= Beginning of Section =
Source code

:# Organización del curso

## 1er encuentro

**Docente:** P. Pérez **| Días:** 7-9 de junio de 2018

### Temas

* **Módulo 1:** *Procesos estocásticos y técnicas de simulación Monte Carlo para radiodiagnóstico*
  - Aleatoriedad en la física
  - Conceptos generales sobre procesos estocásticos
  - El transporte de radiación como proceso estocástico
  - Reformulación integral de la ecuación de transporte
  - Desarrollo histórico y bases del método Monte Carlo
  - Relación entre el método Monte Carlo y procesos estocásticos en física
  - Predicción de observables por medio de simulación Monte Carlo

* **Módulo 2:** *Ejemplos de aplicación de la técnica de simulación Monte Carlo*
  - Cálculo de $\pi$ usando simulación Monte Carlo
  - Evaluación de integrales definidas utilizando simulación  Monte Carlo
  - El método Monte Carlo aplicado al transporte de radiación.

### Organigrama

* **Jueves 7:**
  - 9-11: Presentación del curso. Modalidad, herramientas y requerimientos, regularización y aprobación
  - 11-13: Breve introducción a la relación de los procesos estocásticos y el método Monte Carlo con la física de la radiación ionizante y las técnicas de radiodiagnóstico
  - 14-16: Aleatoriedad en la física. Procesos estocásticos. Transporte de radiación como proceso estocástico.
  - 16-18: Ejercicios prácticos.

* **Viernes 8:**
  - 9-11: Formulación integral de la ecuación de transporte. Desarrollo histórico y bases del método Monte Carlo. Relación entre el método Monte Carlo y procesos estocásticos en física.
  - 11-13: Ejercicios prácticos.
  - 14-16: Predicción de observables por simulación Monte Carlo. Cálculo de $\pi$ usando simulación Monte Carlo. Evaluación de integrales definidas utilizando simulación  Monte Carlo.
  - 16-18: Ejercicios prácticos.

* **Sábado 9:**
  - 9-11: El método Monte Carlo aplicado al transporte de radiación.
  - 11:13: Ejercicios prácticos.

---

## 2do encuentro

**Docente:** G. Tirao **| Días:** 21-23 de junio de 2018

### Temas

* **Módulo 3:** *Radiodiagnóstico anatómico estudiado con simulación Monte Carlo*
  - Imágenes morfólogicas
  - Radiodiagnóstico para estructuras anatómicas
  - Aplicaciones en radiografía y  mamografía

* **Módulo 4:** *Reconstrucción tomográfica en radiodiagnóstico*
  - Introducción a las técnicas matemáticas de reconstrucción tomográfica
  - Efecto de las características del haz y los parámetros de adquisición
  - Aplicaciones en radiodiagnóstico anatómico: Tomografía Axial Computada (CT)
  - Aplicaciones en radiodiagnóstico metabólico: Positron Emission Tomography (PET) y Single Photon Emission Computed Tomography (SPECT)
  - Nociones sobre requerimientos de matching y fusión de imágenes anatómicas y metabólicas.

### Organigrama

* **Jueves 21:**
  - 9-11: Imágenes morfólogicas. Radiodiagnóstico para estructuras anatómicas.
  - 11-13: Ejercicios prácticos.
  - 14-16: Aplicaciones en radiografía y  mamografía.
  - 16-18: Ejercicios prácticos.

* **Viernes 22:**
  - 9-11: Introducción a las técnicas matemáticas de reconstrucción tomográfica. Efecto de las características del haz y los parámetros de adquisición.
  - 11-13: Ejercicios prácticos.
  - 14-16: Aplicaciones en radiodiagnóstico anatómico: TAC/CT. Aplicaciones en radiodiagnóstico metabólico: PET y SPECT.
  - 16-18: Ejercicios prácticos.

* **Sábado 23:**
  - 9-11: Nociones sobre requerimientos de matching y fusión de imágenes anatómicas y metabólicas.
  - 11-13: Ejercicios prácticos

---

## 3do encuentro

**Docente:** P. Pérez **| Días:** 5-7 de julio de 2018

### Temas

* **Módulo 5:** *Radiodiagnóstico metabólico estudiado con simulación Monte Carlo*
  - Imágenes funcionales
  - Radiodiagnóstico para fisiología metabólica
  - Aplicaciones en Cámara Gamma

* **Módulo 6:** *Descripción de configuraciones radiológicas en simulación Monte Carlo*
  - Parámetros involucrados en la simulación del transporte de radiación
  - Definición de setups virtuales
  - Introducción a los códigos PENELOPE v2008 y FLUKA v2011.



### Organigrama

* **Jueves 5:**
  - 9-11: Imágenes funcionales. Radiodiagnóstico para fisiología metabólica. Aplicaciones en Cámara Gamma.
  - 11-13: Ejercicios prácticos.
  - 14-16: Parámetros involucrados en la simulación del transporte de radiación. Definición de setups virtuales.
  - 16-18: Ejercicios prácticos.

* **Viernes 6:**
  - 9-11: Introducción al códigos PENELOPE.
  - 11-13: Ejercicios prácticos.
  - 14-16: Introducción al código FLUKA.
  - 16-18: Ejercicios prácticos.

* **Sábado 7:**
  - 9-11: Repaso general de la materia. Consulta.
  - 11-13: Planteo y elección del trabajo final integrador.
= End of Section =
TASK ▸ Retype the entire listing word for word.

RESULT BELOW ▸
Source code

:# Organización del curso

## 1er encuentro

**Docente:** P. Pérez **| Días:** 7-9 de junio de 2018

### Temas

* **Módulo 1:** *Procesos estocásticos y técnicas de simulación Monte Carlo para radiodiagnóstico*
  - Aleatoriedad en la física
  - Conceptos generales sobre procesos estocásticos
  - El transporte de radiación como proceso estocástico
  - Reformulación integral de la ecuación de transporte
  - Desarrollo histórico y bases del método Monte Carlo
  - Relación entre el método Monte Carlo y procesos estocásticos en física
  - Predicción de observables por medio de simulación Monte Carlo

* **Módulo 2:** *Ejemplos de aplicación de la técnica de simulación Monte Carlo*
  - Cálculo de $\pi$ usando simulación Monte Carlo
  - Evaluación de integrales definidas utilizando simulación  Monte Carlo
  - El método Monte Carlo aplicado al transporte de radiación.

### Organigrama

* **Jueves 7:**
  - 9-11: Presentación del curso. Modalidad, herramientas y requerimientos, regularización y aprobación
  - 11-13: Breve introducción a la relación de los procesos estocásticos y el método Monte Carlo con la física de la radiación ionizante y las técnicas de radiodiagnóstico
  - 14-16: Aleatoriedad en la física. Procesos estocásticos. Transporte de radiación como proceso estocástico.
  - 16-18: Ejercicios prácticos.

* **Viernes 8:**
  - 9-11: Formulación integral de la ecuación de transporte. Desarrollo histórico y bases del método Monte Carlo. Relación entre el método Monte Carlo y procesos estocásticos en física.
  - 11-13: Ejercicios prácticos.
  - 14-16: Predicción de observables por simulación Monte Carlo. Cálculo de $\pi$ usando simulación Monte Carlo. Evaluación de integrales definidas utilizando simulación  Monte Carlo.
  - 16-18: Ejercicios prácticos.

* **Sábado 9:**
  - 9-11: El método Monte Carlo aplicado al transporte de radiación.
  - 11:13: Ejercicios prácticos.

---

## 2do encuentro

**Docente:** G. Tirao **| Días:** 21-23 de junio de 2018

### Temas

* **Módulo 3:** *Radiodiagnóstico anatómico estudiado con simulación Monte Carlo*
  - Imágenes morfólogicas
  - Radiodiagnóstico para estructuras anatómicas
  - Aplicaciones en radiografía y  mamografía

* **Módulo 4:** *Reconstrucción tomográfica en radiodiagnóstico*
  - Introducción a las técnicas matemáticas de reconstrucción tomográfica
  - Efecto de las características del haz y los parámetros de adquisición
  - Aplicaciones en radiodiagnóstico anatómico: Tomografía Axial Computada (CT)
  - Aplicaciones en radiodiagnóstico metabólico: Positron Emission Tomography (PET) y Single Photon Emission Computed Tomography (SPECT)
  - Nociones sobre requerimientos de matching y fusión de imágenes anatómicas y metabólicas.

### Organigrama

* **Jueves 21:**
  - 9-11: Imágenes morfólogicas. Radiodiagnóstico para estructuras anatómicas.
  - 11-13: Ejercicios prácticos.
  - 14-16: Aplicaciones en radiografía y  mamografía.
  - 16-18: Ejercicios prácticos.

* **Viernes 22:**
  - 9-11: Introducción a las técnicas matemáticas de reconstrucción tomográfica. Efecto de las características del haz y los parámetros de adquisición.
  - 11-13: Ejercicios prácticos.
  - 14-16: Aplicaciones en radiodiagnóstico anatómico: TAC/CT. Aplicaciones en radiodiagnóstico metabólico: PET y SPECT.
  - 16-18: Ejercicios prácticos.

* **Sábado 23:**
  - 9-11: Nociones sobre requerimientos de matching y fusión de imágenes anatómicas y metabólicas.
  - 11-13: Ejercicios prácticos

---

## 3do encuentro

**Docente:** P. Pérez **| Días:** 5-7 de julio de 2018

### Temas

* **Módulo 5:** *Radiodiagnóstico metabólico estudiado con simulación Monte Carlo*
  - Imágenes funcionales
  - Radiodiagnóstico para fisiología metabólica
  - Aplicaciones en Cámara Gamma

* **Módulo 6:** *Descripción de configuraciones radiológicas en simulación Monte Carlo*
  - Parámetros involucrados en la simulación del transporte de radiación
  - Definición de setups virtuales
  - Introducción a los códigos PENELOPE v2008 y FLUKA v2011.



### Organigrama

* **Jueves 5:**
  - 9-11: Imágenes funcionales. Radiodiagnóstico para fisiología metabólica. Aplicaciones en Cámara Gamma.
  - 11-13: Ejercicios prácticos.
  - 14-16: Parámetros involucrados en la simulación del transporte de radiación. Definición de setups virtuales.
  - 16-18: Ejercicios prácticos.

* **Viernes 6:**
  - 9-11: Introducción al códigos PENELOPE.
  - 11-13: Ejercicios prácticos.
  - 14-16: Introducción al código FLUKA.
  - 16-18: Ejercicios prácticos.

* **Sábado 7:**
  - 9-11: Repaso general de la materia. Consulta.
  - 11-13: Planteo y elección del trabajo final integrador.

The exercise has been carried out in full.